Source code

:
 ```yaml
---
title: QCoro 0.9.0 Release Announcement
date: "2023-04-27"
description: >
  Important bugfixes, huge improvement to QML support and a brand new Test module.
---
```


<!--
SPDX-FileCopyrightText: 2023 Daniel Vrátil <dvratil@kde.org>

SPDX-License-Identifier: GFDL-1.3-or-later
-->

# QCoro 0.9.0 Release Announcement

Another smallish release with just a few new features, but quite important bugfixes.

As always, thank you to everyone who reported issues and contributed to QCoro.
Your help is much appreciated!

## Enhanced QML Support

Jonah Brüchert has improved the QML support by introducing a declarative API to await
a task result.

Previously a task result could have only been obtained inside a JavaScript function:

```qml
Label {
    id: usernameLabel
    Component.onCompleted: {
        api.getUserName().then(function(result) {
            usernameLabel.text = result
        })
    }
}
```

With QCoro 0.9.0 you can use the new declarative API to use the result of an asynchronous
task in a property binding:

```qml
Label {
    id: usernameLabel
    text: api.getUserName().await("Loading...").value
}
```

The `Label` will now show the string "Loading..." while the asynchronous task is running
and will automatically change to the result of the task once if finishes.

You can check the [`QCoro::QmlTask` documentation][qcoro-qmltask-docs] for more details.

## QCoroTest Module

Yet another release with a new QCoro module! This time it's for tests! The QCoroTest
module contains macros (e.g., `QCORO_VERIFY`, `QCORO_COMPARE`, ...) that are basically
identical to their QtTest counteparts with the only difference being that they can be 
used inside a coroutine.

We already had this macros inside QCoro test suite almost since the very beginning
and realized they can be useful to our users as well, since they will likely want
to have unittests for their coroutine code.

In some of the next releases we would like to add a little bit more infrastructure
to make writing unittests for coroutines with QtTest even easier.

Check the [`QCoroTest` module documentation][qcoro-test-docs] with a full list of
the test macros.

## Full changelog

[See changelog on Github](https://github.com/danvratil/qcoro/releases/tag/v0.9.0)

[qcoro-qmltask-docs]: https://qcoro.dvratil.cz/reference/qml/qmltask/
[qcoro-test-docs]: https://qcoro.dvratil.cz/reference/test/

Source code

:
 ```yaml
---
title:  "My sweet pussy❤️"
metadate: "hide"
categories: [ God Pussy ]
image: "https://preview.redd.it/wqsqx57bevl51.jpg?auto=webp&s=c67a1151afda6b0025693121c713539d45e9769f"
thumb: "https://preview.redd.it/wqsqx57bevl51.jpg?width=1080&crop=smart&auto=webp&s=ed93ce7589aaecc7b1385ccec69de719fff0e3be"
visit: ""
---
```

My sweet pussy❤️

> **Assignment**
All lines from the line containing "full list of" through the end of the listing above are to be duplicated exactly; include both ends and nothing further.

> **Solution**
Check the [`QCoroTest` module documentation][qcoro-test-docs] with a full list of
the test macros.

## Full changelog

[See changelog on Github](https://github.com/danvratil/qcoro/releases/tag/v0.9.0)

[qcoro-qmltask-docs]: https://qcoro.dvratil.cz/reference/qml/qmltask/
[qcoro-test-docs]: https://qcoro.dvratil.cz/reference/test/

Source code

:
 ```yaml
---
title:  "My sweet pussy❤️"
metadate: "hide"
categories: [ God Pussy ]
image: "https://preview.redd.it/wqsqx57bevl51.jpg?auto=webp&s=c67a1151afda6b0025693121c713539d45e9769f"
thumb: "https://preview.redd.it/wqsqx57bevl51.jpg?width=1080&crop=smart&auto=webp&s=ed93ce7589aaecc7b1385ccec69de719fff0e3be"
visit: ""
---
```

My sweet pussy❤️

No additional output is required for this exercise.